What is being asked: Give all of the data again exactly as written, omitting every image.

Records excerpted from a collection:
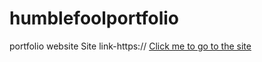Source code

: # humblefoolportfolio
portfolio website
Site link-https:<a>//
[Click me to go to the site](humblef0ol.github.io/humblefoolportfolio/)
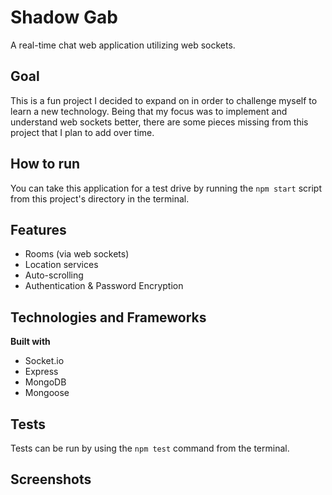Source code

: # Shadow Gab

A real-time chat web application utilizing web sockets.

## Goal

This is a fun project I decided to expand on in order to challenge myself to learn a new technology. Being that my focus was to implement and understand web sockets better, there are some pieces missing from this project that I plan to add over time.

## How to run

You can take this application for a test drive by running the `npm start` script from this project's directory in the terminal.

## Features

- Rooms (via web sockets)
- Location services
- Auto-scrolling
- Authentication & Password Encryption

## Technologies and Frameworks

**Built with**
- Socket.io
- Express
- MongoDB
- Mongoose

## Tests

Tests can be run by using the `npm test` command from the terminal.

## Screenshots
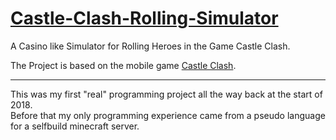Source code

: # [Castle-Clash-Rolling-Simulator](https://manuel-pickl.github.io/Castle-Clash-Rolling-Simulator/)
A Casino like Simulator for Rolling Heroes in the Game Castle Clash.

The Project is based on the mobile game [Castle Clash](https://play.google.com/store/apps/details?id=com.igg.castleclash).
<hr>

This was my first "real" programming project all the way back at the start of 2018.<br>
Before that my only programming experience came from a pseudo language for a selfbuild minecraft server.
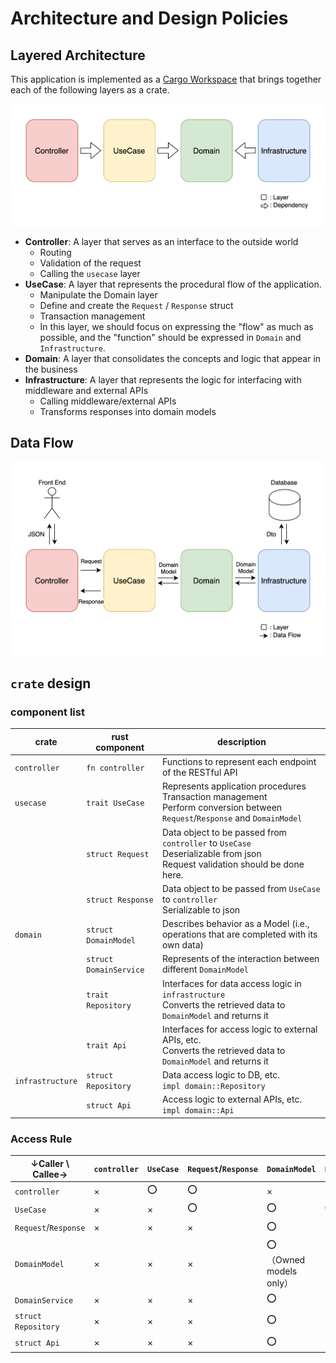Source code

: # Architecture and Design Policies

## Layered Architecture

This application is implemented as a [Cargo Workspace](https://doc.rust-lang.org/book/ch14-03-cargo-workspaces.html)
that brings together each of the following layers as a crate.

![](./figs/layered_architecture.png)

* **Controller**: A layer that serves as an interface to the outside world
    * Routing
    * Validation of the request
    * Calling the `usecase` layer
* **UseCase**: A layer that represents the procedural flow of the application.
    * Manipulate the Domain layer 
    * Define and create the `Request` / `Response` struct
    * Transaction management
    * In this layer, we should focus on expressing the "flow" as much as possible, and the "function" should be expressed in `Domain` and `Infrastructure`.
* **Domain**: A layer that consolidates the concepts and logic that appear in the business
* **Infrastructure**: A layer that represents the logic for interfacing with middleware and external APIs
    * Calling middleware/external APIs
    * Transforms responses into domain models


## Data Flow
![](./figs/data_flow.png)

## `crate` design
### component list
| crate            | rust component         | description |
| ---------------- | ---------------------- | --- |
| `controller`     | `fn controller`        | Functions to represent each endpoint of the RESTful API |
| `usecase`        | `trait UseCase`        | Represents application procedures <br> Transaction management <br> Perform conversion between `Request`/`Response` and `DomainModel` |
|                  | `struct Request`       | Data object to be passed from `controller` to `UseCase` <br> Deserializable from json <br> Request validation should be done here. |
|                  | `struct Response`      | Data object to be passed from `UseCase` to `controller` <br> Serializable to json |
| `domain`         | `struct DomainModel`   | Describes behavior as a Model (i.e., operations that are completed with its own data) |
|                  | `struct DomainService` | Represents of the interaction between different `DomainModel` |
|                  | `trait Repository`     | Interfaces for data access logic in `infrastructure` <br> Converts the retrieved data to `DomainModel` and returns it |
|                  | `trait Api`            | Interfaces for access logic to external APIs, etc. <br> Converts the retrieved data to `DomainModel` and returns it |
| `infrastructure` | `struct Repository`    | Data access logic to DB, etc. <br> `impl domain::Repository` |
|                  | `struct Api`           | Access logic to external APIs, etc. <br> `impl domain::Api` |

### Access Rule
| ↓Caller \ Callee→    | `controller` | `UseCase` | `Request`/`Response` | `DomainModel` | `DomainService` | `trait Repository` | `trait Api` |
| -------------------  | --- | --- | --- | --- | --- | --- | --- |
| `controller`         | × | ⭕️ | ⭕️ | × | × | × | × |
| `UseCase`            | × | × | ⭕️ | ⭕️ | ⭕️ | ⭕️ | ⭕️ |
| `Request`/`Response` | × | × | × | ⭕️ | × | × | × |
| `DomainModel`        | × | × | × | ⭕️ （Owned models only） | × | × | × |
| `DomainService`      | × | × | × | ⭕️ | × | × | × |
| `struct Repository`  | × | × | × | ⭕️ | × | ⭕️ | × |
| `struct Api`         | × | × | × | ⭕️ | × | × | ⭕️ |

Solution for this exercise:
Source code

: # humblefoolportfolio
portfolio website
Site link-https:<a>//
[Click me to go to the site](humblef0ol.github.io/humblefoolportfolio/)
Source code

: # Shadow Gab

A real-time chat web application utilizing web sockets.

## Goal

This is a fun project I decided to expand on in order to challenge myself to learn a new technology. Being that my focus was to implement and understand web sockets better, there are some pieces missing from this project that I plan to add over time.

## How to run

You can take this application for a test drive by running the `npm start` script from this project's directory in the terminal.

## Features

- Rooms (via web sockets)
- Location services
- Auto-scrolling
- Authentication & Password Encryption

## Technologies and Frameworks

**Built with**
- Socket.io
- Express
- MongoDB
- Mongoose

## Tests

Tests can be run by using the `npm test` command from the terminal.

## Screenshots
Source code

: # [Castle-Clash-Rolling-Simulator](https://manuel-pickl.github.io/Castle-Clash-Rolling-Simulator/)
A Casino like Simulator for Rolling Heroes in the Game Castle Clash.

The Project is based on the mobile game [Castle Clash](https://play.google.com/store/apps/details?id=com.igg.castleclash).
<hr>

This was my first "real" programming project all the way back at the start of 2018.<br>
Before that my only programming experience came from a pseudo language for a selfbuild minecraft server.
Source code

: # Architecture and Design Policies

## Layered Architecture

This application is implemented as a [Cargo Workspace](https://doc.rust-lang.org/book/ch14-03-cargo-workspaces.html)
that brings together each of the following layers as a crate.

![](./figs/layered_architecture.png)

* **Controller**: A layer that serves as an interface to the outside world
    * Routing
    * Validation of the request
    * Calling the `usecase` layer
* **UseCase**: A layer that represents the procedural flow of the application.
    * Manipulate the Domain layer 
    * Define and create the `Request` / `Response` struct
    * Transaction management
    * In this layer, we should focus on expressing the "flow" as much as possible, and the "function" should be expressed in `Domain` and `Infrastructure`.
* **Domain**: A layer that consolidates the concepts and logic that appear in the business
* **Infrastructure**: A layer that represents the logic for interfacing with middleware and external APIs
    * Calling middleware/external APIs
    * Transforms responses into domain models


## Data Flow
![](./figs/data_flow.png)

## `crate` design
### component list
| crate            | rust component         | description |
| ---------------- | ---------------------- | --- |
| `controller`     | `fn controller`        | Functions to represent each endpoint of the RESTful API |
| `usecase`        | `trait UseCase`        | Represents application procedures <br> Transaction management <br> Perform conversion between `Request`/`Response` and `DomainModel` |
|                  | `struct Request`       | Data object to be passed from `controller` to `UseCase` <br> Deserializable from json <br> Request validation should be done here. |
|                  | `struct Response`      | Data object to be passed from `UseCase` to `controller` <br> Serializable to json |
| `domain`         | `struct DomainModel`   | Describes behavior as a Model (i.e., operations that are completed with its own data) |
|                  | `struct DomainService` | Represents of the interaction between different `DomainModel` |
|                  | `trait Repository`     | Interfaces for data access logic in `infrastructure` <br> Converts the retrieved data to `DomainModel` and returns it |
|                  | `trait Api`            | Interfaces for access logic to external APIs, etc. <br> Converts the retrieved data to `DomainModel` and returns it |
| `infrastructure` | `struct Repository`    | Data access logic to DB, etc. <br> `impl domain::Repository` |
|                  | `struct Api`           | Access logic to external APIs, etc. <br> `impl domain::Api` |

### Access Rule
| ↓Caller \ Callee→    | `controller` | `UseCase` | `Request`/`Response` | `DomainModel` | `DomainService` | `trait Repository` | `trait Api` |
| -------------------  | --- | --- | --- | --- | --- | --- | --- |
| `controller`         | × | ⭕️ | ⭕️ | × | × | × | × |
| `UseCase`            | × | × | ⭕️ | ⭕️ | ⭕️ | ⭕️ | ⭕️ |
| `Request`/`Response` | × | × | × | ⭕️ | × | × | × |
| `DomainModel`        | × | × | × | ⭕️ （Owned models only） | × | × | × |
| `DomainService`      | × | × | × | ⭕️ | × | × | × |
| `struct Repository`  | × | × | × | ⭕️ | × | ⭕️ | × |
| `struct Api`         | × | × | × | ⭕️ | × | × | ⭕️ |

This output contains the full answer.